START INFORMATION GIVEN

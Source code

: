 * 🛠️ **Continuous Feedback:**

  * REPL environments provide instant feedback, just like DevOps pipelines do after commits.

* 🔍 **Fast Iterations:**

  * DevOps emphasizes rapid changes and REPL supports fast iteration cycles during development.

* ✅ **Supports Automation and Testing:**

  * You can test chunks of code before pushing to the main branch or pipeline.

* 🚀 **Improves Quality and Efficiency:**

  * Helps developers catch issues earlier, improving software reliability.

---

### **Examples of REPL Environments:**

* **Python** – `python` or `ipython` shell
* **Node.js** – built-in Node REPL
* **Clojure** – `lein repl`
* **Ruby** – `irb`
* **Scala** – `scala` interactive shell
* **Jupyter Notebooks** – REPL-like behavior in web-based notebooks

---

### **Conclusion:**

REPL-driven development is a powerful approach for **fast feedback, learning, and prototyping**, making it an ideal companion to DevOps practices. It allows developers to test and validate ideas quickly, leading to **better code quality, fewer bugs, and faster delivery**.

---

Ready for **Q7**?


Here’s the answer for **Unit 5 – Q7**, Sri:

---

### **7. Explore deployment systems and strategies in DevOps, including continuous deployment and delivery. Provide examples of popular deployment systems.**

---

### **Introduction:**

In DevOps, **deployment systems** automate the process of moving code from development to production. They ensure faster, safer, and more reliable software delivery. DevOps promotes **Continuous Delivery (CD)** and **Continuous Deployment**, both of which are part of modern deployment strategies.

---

END INFORMATION GIVEN

Everything from the line containing "In DevOps, **deployment" to the last line of the material above must be copied exactly, and only that.

In DevOps, **deployment systems** automate the process of moving code from development to production. They ensure faster, safer, and more reliable software delivery. DevOps promotes **Continuous Delivery (CD)** and **Continuous Deployment**, both of which are part of modern deployment strategies.

---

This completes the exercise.